Nelson's record breaking Mini has captured the imaginations of racing enthusiasts around the world, and the team behind the small speedy car have plans to go even faster.
A specially modified 1964 Morris Mini Cooper broke the record for the 1000cc class at Bonneville Speed Week on the Utah salt flats in August, scoring an average 146.6mph (235.9kmh).
The car made it back to New Zealand shores in late November, and is on display in the foyer of the World of WearableArt & Classic Cars Museum.
The men behind the project, including Garry Orton of Victory Automotive, have been in recovery mode.
Mr Orton said one engine had been sent away to get rebuilt, which would replace the one in the car when it was done.
"We want them fresh, and our engine builder reckons he can get another 30 horsepower out of them."
They will need to be fresh if the Project 64 team is to return to Bonneville next year, and beat its own record.
"We think if we go back and raise it to 170 to 175mph, she'll be untouchable for a couple of years."
Mr Orton said while the team was "bloody rapt" with its world record, it was a little bit disappointed with the speed it reached.
"We knew we could have done a whole lot better.

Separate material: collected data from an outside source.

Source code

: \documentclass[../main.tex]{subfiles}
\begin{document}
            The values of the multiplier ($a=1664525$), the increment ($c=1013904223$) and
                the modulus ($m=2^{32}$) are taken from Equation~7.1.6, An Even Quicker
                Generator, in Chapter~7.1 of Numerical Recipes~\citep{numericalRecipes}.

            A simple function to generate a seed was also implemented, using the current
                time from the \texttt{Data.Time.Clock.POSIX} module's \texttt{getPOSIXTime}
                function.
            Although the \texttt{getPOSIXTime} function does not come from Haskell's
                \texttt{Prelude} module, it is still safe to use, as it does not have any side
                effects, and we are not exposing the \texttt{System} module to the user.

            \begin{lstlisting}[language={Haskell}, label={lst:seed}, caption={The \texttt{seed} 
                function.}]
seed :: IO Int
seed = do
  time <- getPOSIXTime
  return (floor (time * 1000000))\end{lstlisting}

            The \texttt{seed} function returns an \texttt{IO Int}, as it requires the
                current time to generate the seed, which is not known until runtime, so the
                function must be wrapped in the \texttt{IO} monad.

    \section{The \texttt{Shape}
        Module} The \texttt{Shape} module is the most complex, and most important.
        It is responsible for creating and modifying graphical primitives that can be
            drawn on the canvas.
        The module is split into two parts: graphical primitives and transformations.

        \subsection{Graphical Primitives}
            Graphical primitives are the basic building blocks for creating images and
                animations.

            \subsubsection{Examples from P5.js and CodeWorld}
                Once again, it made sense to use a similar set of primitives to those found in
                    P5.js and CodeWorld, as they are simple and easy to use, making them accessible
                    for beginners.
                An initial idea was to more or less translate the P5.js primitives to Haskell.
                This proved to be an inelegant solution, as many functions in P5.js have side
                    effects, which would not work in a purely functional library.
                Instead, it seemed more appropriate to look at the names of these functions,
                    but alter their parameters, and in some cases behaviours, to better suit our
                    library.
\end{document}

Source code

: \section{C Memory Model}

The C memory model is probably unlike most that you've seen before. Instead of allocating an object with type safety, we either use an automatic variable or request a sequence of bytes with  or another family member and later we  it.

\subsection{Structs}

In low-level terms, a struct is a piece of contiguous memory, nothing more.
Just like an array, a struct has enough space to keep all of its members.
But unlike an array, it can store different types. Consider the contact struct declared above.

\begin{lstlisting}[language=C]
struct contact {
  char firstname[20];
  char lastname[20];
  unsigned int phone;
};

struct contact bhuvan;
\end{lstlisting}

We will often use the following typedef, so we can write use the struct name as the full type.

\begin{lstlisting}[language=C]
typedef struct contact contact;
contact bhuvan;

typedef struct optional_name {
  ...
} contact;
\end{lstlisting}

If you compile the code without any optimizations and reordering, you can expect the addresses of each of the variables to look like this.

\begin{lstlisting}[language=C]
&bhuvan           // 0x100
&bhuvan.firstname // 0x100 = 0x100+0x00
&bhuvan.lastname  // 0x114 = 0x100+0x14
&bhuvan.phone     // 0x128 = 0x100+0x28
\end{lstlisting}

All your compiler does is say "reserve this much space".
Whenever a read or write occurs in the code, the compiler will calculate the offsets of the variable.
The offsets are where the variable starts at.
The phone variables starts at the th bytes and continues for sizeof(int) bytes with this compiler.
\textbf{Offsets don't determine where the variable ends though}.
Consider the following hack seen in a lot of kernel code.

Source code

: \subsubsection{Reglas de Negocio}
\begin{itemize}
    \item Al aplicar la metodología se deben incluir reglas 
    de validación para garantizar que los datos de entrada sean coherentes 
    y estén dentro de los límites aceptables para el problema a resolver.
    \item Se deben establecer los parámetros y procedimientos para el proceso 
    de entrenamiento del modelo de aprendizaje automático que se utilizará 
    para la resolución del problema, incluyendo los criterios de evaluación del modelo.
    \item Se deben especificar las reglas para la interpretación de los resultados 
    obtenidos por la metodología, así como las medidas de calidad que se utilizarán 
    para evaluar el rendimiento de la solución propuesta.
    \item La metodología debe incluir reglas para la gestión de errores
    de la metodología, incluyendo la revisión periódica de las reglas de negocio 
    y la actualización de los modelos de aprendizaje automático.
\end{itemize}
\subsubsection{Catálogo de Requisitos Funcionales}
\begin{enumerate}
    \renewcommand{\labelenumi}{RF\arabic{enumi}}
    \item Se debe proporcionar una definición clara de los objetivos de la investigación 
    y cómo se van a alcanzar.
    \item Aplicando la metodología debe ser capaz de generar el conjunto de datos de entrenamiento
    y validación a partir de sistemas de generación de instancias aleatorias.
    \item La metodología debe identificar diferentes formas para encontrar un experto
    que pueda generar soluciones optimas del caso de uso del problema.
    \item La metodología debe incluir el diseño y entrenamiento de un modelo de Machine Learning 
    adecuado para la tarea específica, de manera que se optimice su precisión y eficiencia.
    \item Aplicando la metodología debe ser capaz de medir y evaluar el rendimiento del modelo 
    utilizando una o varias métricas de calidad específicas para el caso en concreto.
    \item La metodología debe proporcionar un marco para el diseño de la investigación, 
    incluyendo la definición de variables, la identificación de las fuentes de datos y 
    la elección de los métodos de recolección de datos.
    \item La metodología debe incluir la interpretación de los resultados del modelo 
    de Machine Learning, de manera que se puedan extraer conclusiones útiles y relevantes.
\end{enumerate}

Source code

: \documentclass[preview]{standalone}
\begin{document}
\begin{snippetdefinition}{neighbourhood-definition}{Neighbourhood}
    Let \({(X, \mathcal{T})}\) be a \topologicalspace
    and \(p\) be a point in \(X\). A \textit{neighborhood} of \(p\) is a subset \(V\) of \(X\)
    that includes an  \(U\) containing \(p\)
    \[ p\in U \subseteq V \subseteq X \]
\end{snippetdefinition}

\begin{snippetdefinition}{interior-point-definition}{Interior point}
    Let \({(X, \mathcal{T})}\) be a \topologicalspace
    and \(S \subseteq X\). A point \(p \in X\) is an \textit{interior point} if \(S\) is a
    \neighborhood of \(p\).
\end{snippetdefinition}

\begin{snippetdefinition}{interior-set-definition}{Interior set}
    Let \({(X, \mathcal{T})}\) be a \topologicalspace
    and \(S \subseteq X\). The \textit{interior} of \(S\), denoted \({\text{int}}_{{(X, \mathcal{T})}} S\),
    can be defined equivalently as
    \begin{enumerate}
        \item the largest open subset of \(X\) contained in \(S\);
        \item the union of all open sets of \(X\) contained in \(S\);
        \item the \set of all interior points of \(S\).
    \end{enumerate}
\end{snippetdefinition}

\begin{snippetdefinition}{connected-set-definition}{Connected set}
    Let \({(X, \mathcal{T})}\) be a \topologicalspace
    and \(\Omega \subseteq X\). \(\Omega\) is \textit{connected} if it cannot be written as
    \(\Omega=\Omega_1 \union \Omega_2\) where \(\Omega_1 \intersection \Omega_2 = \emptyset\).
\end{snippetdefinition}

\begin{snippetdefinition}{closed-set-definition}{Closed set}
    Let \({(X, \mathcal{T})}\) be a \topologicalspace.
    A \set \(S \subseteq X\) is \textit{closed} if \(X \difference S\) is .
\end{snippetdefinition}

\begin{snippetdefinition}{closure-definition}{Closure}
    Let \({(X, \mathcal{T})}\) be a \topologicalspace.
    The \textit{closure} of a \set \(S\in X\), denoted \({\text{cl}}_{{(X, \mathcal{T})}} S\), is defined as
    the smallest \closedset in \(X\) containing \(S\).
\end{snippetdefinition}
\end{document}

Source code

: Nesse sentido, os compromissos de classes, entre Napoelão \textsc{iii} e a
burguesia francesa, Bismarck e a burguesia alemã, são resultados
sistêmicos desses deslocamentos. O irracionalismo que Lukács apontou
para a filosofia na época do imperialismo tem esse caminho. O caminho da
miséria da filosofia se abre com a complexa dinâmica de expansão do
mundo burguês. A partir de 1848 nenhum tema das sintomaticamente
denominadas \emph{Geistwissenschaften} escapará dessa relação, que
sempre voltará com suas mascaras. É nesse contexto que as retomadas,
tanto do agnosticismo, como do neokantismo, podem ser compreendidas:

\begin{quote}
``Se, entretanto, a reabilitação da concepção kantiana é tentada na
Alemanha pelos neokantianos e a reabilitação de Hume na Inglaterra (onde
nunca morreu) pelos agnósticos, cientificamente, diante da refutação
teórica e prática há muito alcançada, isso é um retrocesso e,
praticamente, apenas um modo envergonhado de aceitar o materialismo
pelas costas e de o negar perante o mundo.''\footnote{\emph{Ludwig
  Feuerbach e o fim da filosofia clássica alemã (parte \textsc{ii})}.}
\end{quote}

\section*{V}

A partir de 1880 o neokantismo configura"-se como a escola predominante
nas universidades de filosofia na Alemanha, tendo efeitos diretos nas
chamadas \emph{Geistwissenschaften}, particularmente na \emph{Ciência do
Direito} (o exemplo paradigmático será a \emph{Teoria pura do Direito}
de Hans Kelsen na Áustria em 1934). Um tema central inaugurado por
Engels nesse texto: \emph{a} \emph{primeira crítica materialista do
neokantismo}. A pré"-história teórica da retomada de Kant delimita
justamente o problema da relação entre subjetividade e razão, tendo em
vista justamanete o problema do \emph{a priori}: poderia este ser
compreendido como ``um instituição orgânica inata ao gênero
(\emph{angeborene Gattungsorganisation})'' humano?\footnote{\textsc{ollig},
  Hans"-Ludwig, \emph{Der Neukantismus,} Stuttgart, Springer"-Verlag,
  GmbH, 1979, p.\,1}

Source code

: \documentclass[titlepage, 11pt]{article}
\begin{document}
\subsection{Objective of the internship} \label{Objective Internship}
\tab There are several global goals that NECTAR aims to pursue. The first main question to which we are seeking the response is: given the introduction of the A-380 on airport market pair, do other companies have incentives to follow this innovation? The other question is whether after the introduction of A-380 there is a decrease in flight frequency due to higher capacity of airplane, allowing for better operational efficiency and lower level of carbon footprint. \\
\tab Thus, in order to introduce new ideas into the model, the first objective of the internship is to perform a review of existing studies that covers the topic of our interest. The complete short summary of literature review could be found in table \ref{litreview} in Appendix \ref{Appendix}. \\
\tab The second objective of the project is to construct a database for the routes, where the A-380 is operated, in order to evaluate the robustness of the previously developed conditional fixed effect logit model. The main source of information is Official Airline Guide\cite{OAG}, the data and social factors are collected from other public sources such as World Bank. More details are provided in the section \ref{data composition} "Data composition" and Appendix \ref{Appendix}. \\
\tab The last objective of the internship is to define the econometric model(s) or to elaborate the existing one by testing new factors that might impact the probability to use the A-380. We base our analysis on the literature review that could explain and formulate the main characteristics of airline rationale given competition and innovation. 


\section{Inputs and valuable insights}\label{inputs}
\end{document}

We exceeded most people's expectations, but not our own."
Project 64 member Mike Wilson said a speed of 175mph would bring new challenges, such as the need for a parachute to slow the vehicle down at the end of its run.
The team had started putting things in motion to get the project off the ground again, and one of the key things it needed was $40,000 in sponsorship.
The first project - "six-figure stuff" - was supported by sponsors including Talley's and Maersk shipping, which transported the car to the United States and back for nothing.
Mr Orton said going to Bonneville would be cheaper second time around, because the car was already built.
He said news of the record spread around the world, and was featured by agencies including the BBC and a well-respected international Mini magazine.